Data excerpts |
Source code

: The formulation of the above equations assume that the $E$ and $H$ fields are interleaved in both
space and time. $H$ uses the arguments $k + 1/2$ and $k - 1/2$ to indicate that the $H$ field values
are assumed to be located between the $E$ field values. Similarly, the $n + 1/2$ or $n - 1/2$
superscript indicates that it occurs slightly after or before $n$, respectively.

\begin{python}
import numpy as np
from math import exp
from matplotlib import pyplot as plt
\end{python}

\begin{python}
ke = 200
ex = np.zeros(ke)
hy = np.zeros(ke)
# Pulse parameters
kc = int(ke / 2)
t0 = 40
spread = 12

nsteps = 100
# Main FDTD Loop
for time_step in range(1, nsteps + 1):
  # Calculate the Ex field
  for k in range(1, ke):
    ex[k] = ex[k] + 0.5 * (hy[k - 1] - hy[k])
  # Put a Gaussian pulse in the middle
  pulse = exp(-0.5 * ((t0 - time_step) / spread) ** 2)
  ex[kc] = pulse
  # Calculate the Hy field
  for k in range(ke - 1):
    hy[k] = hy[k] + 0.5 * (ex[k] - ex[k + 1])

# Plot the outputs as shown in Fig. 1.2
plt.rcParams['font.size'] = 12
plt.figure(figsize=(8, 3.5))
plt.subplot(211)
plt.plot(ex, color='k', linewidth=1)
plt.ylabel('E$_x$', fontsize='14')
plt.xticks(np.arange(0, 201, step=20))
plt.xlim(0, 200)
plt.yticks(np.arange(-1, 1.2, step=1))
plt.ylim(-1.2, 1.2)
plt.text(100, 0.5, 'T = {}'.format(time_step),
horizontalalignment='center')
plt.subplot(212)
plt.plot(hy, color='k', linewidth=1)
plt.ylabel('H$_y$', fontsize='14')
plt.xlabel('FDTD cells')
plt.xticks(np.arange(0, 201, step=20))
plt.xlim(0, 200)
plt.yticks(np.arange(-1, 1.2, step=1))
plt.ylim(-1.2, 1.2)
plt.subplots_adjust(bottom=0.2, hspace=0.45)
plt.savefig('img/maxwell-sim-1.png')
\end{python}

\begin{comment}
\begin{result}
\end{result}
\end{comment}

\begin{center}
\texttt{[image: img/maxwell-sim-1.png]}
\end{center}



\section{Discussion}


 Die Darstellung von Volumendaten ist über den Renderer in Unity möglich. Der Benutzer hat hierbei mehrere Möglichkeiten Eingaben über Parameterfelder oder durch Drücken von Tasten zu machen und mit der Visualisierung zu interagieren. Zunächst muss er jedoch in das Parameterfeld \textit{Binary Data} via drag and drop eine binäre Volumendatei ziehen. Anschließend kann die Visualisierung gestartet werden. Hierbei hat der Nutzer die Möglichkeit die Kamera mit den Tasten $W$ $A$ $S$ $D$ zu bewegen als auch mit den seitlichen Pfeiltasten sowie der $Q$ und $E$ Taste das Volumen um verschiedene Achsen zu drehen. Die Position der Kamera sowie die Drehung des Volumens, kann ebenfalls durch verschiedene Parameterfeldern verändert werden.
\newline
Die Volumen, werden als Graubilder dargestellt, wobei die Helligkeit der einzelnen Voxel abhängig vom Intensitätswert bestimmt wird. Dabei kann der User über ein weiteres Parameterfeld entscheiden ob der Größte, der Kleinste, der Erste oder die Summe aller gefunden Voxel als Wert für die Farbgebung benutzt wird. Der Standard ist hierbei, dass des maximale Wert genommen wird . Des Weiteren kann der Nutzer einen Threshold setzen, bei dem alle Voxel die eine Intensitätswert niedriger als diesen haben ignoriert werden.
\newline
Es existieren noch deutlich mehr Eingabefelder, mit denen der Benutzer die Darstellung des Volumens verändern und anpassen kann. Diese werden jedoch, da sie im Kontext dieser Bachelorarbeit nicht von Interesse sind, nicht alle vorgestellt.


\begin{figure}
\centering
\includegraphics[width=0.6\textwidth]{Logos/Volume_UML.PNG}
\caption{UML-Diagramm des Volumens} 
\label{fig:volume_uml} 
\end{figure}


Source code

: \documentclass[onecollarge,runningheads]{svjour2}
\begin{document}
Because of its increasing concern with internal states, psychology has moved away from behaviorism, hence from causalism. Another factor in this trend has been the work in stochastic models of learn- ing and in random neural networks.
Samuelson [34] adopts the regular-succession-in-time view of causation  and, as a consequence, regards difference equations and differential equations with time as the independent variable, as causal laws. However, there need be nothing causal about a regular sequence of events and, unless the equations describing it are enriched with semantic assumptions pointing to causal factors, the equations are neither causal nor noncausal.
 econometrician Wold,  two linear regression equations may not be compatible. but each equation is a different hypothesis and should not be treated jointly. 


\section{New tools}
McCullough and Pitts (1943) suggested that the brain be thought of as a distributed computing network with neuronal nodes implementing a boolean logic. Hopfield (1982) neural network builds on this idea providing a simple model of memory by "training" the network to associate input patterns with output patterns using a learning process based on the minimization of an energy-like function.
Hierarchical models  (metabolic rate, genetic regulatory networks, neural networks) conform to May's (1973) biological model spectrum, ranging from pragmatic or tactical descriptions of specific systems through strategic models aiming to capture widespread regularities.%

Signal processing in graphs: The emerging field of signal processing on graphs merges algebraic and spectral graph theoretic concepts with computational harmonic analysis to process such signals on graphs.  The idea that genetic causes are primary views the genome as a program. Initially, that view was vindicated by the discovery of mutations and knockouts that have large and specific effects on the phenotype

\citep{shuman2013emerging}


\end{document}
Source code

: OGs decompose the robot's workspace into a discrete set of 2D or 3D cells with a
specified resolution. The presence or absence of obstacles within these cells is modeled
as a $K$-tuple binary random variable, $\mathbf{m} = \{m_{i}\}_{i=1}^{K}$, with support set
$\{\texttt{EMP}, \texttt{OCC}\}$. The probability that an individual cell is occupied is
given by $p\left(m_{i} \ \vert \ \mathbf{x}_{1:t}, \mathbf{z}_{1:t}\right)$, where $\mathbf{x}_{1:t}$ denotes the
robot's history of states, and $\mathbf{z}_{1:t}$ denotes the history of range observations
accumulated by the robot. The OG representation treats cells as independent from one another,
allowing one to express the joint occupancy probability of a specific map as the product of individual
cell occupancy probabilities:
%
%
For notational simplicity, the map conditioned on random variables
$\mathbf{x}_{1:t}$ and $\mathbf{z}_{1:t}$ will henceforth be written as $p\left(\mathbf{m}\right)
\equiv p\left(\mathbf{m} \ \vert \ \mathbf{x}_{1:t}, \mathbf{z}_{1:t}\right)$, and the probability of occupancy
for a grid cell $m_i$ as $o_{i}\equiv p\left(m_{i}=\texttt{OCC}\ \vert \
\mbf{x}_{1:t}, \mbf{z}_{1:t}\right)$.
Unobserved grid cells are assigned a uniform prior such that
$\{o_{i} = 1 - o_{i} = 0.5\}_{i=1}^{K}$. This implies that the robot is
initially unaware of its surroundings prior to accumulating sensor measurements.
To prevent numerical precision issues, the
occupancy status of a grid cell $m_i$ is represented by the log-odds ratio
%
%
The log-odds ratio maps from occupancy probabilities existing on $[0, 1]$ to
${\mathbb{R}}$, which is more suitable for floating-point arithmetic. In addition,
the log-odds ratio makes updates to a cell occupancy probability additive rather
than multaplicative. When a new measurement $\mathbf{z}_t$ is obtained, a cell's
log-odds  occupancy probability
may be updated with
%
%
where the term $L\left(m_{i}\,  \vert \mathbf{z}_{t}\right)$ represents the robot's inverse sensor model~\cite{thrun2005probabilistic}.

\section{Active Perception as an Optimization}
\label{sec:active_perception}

Work task |
Using the data above, reproduce every line exactly.

Response to the exercise |
Source code

: The formulation of the above equations assume that the $E$ and $H$ fields are interleaved in both
space and time. $H$ uses the arguments $k + 1/2$ and $k - 1/2$ to indicate that the $H$ field values
are assumed to be located between the $E$ field values. Similarly, the $n + 1/2$ or $n - 1/2$
superscript indicates that it occurs slightly after or before $n$, respectively.

\begin{python}
import numpy as np
from math import exp
from matplotlib import pyplot as plt
\end{python}

\begin{python}
ke = 200
ex = np.zeros(ke)
hy = np.zeros(ke)
# Pulse parameters
kc = int(ke / 2)
t0 = 40
spread = 12

nsteps = 100
# Main FDTD Loop
for time_step in range(1, nsteps + 1):
  # Calculate the Ex field
  for k in range(1, ke):
    ex[k] = ex[k] + 0.5 * (hy[k - 1] - hy[k])
  # Put a Gaussian pulse in the middle
  pulse = exp(-0.5 * ((t0 - time_step) / spread) ** 2)
  ex[kc] = pulse
  # Calculate the Hy field
  for k in range(ke - 1):
    hy[k] = hy[k] + 0.5 * (ex[k] - ex[k + 1])

# Plot the outputs as shown in Fig. 1.2
plt.rcParams['font.size'] = 12
plt.figure(figsize=(8, 3.5))
plt.subplot(211)
plt.plot(ex, color='k', linewidth=1)
plt.ylabel('E$_x$', fontsize='14')
plt.xticks(np.arange(0, 201, step=20))
plt.xlim(0, 200)
plt.yticks(np.arange(-1, 1.2, step=1))
plt.ylim(-1.2, 1.2)
plt.text(100, 0.5, 'T = {}'.format(time_step),
horizontalalignment='center')
plt.subplot(212)
plt.plot(hy, color='k', linewidth=1)
plt.ylabel('H$_y$', fontsize='14')
plt.xlabel('FDTD cells')
plt.xticks(np.arange(0, 201, step=20))
plt.xlim(0, 200)
plt.yticks(np.arange(-1, 1.2, step=1))
plt.ylim(-1.2, 1.2)
plt.subplots_adjust(bottom=0.2, hspace=0.45)
plt.savefig('img/maxwell-sim-1.png')
\end{python}

\begin{comment}
\begin{result}
\end{result}
\end{comment}

\begin{center}
\texttt{[image: img/maxwell-sim-1.png]}
\end{center}



\section{Discussion}


 Die Darstellung von Volumendaten ist über den Renderer in Unity möglich. Der Benutzer hat hierbei mehrere Möglichkeiten Eingaben über Parameterfelder oder durch Drücken von Tasten zu machen und mit der Visualisierung zu interagieren. Zunächst muss er jedoch in das Parameterfeld \textit{Binary Data} via drag and drop eine binäre Volumendatei ziehen. Anschließend kann die Visualisierung gestartet werden. Hierbei hat der Nutzer die Möglichkeit die Kamera mit den Tasten $W$ $A$ $S$ $D$ zu bewegen als auch mit den seitlichen Pfeiltasten sowie der $Q$ und $E$ Taste das Volumen um verschiedene Achsen zu drehen. Die Position der Kamera sowie die Drehung des Volumens, kann ebenfalls durch verschiedene Parameterfeldern verändert werden.
\newline
Die Volumen, werden als Graubilder dargestellt, wobei die Helligkeit der einzelnen Voxel abhängig vom Intensitätswert bestimmt wird. Dabei kann der User über ein weiteres Parameterfeld entscheiden ob der Größte, der Kleinste, der Erste oder die Summe aller gefunden Voxel als Wert für die Farbgebung benutzt wird. Der Standard ist hierbei, dass des maximale Wert genommen wird . Des Weiteren kann der Nutzer einen Threshold setzen, bei dem alle Voxel die eine Intensitätswert niedriger als diesen haben ignoriert werden.
\newline
Es existieren noch deutlich mehr Eingabefelder, mit denen der Benutzer die Darstellung des Volumens verändern und anpassen kann. Diese werden jedoch, da sie im Kontext dieser Bachelorarbeit nicht von Interesse sind, nicht alle vorgestellt.


\begin{figure}
\centering
\includegraphics[width=0.6\textwidth]{Logos/Volume_UML.PNG}
\caption{UML-Diagramm des Volumens} 
\label{fig:volume_uml} 
\end{figure}


Source code

: \documentclass[onecollarge,runningheads]{svjour2}
\begin{document}
Because of its increasing concern with internal states, psychology has moved away from behaviorism, hence from causalism. Another factor in this trend has been the work in stochastic models of learn- ing and in random neural networks.
Samuelson [34] adopts the regular-succession-in-time view of causation  and, as a consequence, regards difference equations and differential equations with time as the independent variable, as causal laws. However, there need be nothing causal about a regular sequence of events and, unless the equations describing it are enriched with semantic assumptions pointing to causal factors, the equations are neither causal nor noncausal.
 econometrician Wold,  two linear regression equations may not be compatible. but each equation is a different hypothesis and should not be treated jointly. 


\section{New tools}
McCullough and Pitts (1943) suggested that the brain be thought of as a distributed computing network with neuronal nodes implementing a boolean logic. Hopfield (1982) neural network builds on this idea providing a simple model of memory by "training" the network to associate input patterns with output patterns using a learning process based on the minimization of an energy-like function.
Hierarchical models  (metabolic rate, genetic regulatory networks, neural networks) conform to May's (1973) biological model spectrum, ranging from pragmatic or tactical descriptions of specific systems through strategic models aiming to capture widespread regularities.%

Signal processing in graphs: The emerging field of signal processing on graphs merges algebraic and spectral graph theoretic concepts with computational harmonic analysis to process such signals on graphs.  The idea that genetic causes are primary views the genome as a program. Initially, that view was vindicated by the discovery of mutations and knockouts that have large and specific effects on the phenotype

\citep{shuman2013emerging}


\end{document}
Source code

: OGs decompose the robot's workspace into a discrete set of 2D or 3D cells with a
specified resolution. The presence or absence of obstacles within these cells is modeled
as a $K$-tuple binary random variable, $\mathbf{m} = \{m_{i}\}_{i=1}^{K}$, with support set
$\{\texttt{EMP}, \texttt{OCC}\}$. The probability that an individual cell is occupied is
given by $p\left(m_{i} \ \vert \ \mathbf{x}_{1:t}, \mathbf{z}_{1:t}\right)$, where $\mathbf{x}_{1:t}$ denotes the
robot's history of states, and $\mathbf{z}_{1:t}$ denotes the history of range observations
accumulated by the robot. The OG representation treats cells as independent from one another,
allowing one to express the joint occupancy probability of a specific map as the product of individual
cell occupancy probabilities:
%
%
For notational simplicity, the map conditioned on random variables
$\mathbf{x}_{1:t}$ and $\mathbf{z}_{1:t}$ will henceforth be written as $p\left(\mathbf{m}\right)
\equiv p\left(\mathbf{m} \ \vert \ \mathbf{x}_{1:t}, \mathbf{z}_{1:t}\right)$, and the probability of occupancy
for a grid cell $m_i$ as $o_{i}\equiv p\left(m_{i}=\texttt{OCC}\ \vert \
\mbf{x}_{1:t}, \mbf{z}_{1:t}\right)$.
Unobserved grid cells are assigned a uniform prior such that
$\{o_{i} = 1 - o_{i} = 0.5\}_{i=1}^{K}$. This implies that the robot is
initially unaware of its surroundings prior to accumulating sensor measurements.
To prevent numerical precision issues, the
occupancy status of a grid cell $m_i$ is represented by the log-odds ratio
%
%
The log-odds ratio maps from occupancy probabilities existing on $[0, 1]$ to
${\mathbb{R}}$, which is more suitable for floating-point arithmetic. In addition,
the log-odds ratio makes updates to a cell occupancy probability additive rather
than multaplicative. When a new measurement $\mathbf{z}_t$ is obtained, a cell's
log-odds  occupancy probability
may be updated with
%
%
where the term $L\left(m_{i}\,  \vert \mathbf{z}_{t}\right)$ represents the robot's inverse sensor model~\cite{thrun2005probabilistic}.

\section{Active Perception as an Optimization}
\label{sec:active_perception}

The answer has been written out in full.